Amidst all the gore and violence that is presented through blood-soaked fight scenes, Renfield has a love interest (Awkwafina) whom he clearly places on a pedestal. But amusingly, the dark comedy goes threadbare on romantic scenes, where they would barely even hold hands. And it's at this juncture that the horror comedy takes a hairpin swerve to embody a generic crime drama persona with the entry of the mother-son mafia duo played by the eerily elegant Shohreh Aghdashloo and Ben Schwartz who plays the tatted up mobster that no one is actually fearful of.
It's somewhat baffling how the 33-year-old English actor who plays the titular role in this knee-slapper can remain oblivious to the fact that he looks nothing less than a heartthrob, but is still able to seamlessly execute a comedy role. The divinely devilish-looking Hoult has been a zombie, a mutant, a post-apocalyptic war boy, a psycho, a food connoisseur and many more. The Golden Globe Award nominee’s versatility comes as no surprise and it certainly is delighting to know that the former child star reunites with his onscreen dad almost two decades later (Weather Man)! Hoult will also be part of an upcoming American Gothic horror number, Nosferatu, slated to be released in 2024 with Bill Skarsgard as the titular vampire.

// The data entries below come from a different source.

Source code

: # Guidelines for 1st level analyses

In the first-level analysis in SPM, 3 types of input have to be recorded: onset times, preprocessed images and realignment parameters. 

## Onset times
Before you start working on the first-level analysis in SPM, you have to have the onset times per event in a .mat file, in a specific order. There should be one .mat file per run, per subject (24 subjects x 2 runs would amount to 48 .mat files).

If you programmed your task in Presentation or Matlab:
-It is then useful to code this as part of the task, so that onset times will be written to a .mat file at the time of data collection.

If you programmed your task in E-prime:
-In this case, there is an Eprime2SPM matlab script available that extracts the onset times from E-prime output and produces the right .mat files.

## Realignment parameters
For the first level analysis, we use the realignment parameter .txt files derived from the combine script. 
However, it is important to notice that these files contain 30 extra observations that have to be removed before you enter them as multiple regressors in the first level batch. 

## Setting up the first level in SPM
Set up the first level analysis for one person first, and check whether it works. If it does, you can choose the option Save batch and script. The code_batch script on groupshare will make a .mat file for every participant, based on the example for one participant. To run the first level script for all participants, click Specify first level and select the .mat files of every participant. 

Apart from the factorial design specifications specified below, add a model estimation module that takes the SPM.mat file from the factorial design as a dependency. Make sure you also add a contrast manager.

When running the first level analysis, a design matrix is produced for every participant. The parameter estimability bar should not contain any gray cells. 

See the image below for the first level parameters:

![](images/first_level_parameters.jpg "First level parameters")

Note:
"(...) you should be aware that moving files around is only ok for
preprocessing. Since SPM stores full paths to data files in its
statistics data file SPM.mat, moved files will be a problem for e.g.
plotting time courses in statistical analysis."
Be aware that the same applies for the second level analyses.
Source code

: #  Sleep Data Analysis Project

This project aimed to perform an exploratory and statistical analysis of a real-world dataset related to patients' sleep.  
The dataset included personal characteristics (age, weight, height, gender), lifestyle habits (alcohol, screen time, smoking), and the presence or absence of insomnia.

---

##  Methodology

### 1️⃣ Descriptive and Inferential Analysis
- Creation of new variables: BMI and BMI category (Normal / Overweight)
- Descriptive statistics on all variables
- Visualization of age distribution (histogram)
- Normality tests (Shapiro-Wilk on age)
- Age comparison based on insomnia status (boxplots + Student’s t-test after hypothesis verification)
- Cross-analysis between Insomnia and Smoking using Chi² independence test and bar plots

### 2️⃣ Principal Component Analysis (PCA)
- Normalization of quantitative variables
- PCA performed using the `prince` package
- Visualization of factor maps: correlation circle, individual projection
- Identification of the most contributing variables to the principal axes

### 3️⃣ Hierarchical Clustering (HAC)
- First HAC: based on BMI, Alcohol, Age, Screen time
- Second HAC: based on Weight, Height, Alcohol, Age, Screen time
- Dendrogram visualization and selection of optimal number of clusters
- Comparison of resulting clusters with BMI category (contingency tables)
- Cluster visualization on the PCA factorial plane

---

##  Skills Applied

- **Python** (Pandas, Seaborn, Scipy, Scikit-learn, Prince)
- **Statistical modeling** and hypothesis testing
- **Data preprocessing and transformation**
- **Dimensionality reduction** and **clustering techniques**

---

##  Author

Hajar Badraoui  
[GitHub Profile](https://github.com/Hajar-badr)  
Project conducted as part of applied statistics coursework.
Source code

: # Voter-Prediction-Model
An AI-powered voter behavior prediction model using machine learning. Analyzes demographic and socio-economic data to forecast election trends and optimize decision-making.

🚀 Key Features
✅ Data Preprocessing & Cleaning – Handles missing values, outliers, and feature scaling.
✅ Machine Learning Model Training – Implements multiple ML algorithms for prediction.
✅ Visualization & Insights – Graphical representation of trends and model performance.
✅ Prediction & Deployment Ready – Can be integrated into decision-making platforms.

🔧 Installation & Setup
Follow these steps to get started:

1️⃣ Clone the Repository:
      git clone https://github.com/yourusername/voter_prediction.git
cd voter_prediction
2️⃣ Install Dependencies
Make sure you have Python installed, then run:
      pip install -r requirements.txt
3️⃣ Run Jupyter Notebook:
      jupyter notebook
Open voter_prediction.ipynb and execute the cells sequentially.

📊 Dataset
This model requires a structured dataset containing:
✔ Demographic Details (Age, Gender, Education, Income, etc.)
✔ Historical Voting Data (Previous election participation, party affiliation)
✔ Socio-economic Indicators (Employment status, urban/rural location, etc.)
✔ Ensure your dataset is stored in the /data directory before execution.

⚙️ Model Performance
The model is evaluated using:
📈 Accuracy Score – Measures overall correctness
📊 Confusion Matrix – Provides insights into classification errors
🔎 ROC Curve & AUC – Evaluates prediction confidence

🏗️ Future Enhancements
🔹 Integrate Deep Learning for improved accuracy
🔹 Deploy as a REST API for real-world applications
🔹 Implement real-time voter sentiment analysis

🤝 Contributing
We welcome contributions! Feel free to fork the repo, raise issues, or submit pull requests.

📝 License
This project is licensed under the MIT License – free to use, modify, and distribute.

Cage makes an impressive comeback as the Dracula, sans any inhibitions when it comes to his shadowy demeanour with immaculately hilarious mannerisms that are equally menacing whenever his human familiar ‘disses’ him. And it's no wonder that Cage who has garnered a cult following over the decades since Face/Off and Ghost Rider with his eccentric film persona divulged in an interview that he had waited for ages to take on such roles.
Every time the Dracula swoops in with his top hat, his dope-looking coat along with chunky gemstone rings that are likely to house entities from lower realms and speaking in a heavy archaic drawl paired with a shouty charisma, the plot gets an instant dose of high. The colour tones, costumes, aesthetics and settings offer a supreme vampiric vibe. Cage as Dracula is deliciously awful to miss in the vampire-meets-action caper, as he has indisputably sunk his teeth into this role that seems to be created just for him.
Atop the dialogues that carry side-splitting innuendos and puns, expect loads of terms that are often thrown around in therapy sessions, such as co-dependency, narcissism, self-love and energy just to name a few. Although there are no hints of a sequel, it would be a treat for ardent Dracula movie fans if they have one with reprised roles of the Dracula and most other cast members.
Produced by the Skybound Entertainment partners, Robert Kirkman and David Alpert (The Walking Dead, Invincible) and directed by the man behind The Tomorrow War, Chris McKay, this thoroughly enjoyable and incredibly hysterical horror dramedy serves as a pedestal for Cage’s seasoned flamboyance and Hoult's ambidexterity and is certainly a certified addition to the list of Dracula classics over the decades.
(Catch this campy yet promising rib-tickler that will have you wheezing and inspire you to choose yourself, no matter how toxic your overbearing master or, oops, boss is!)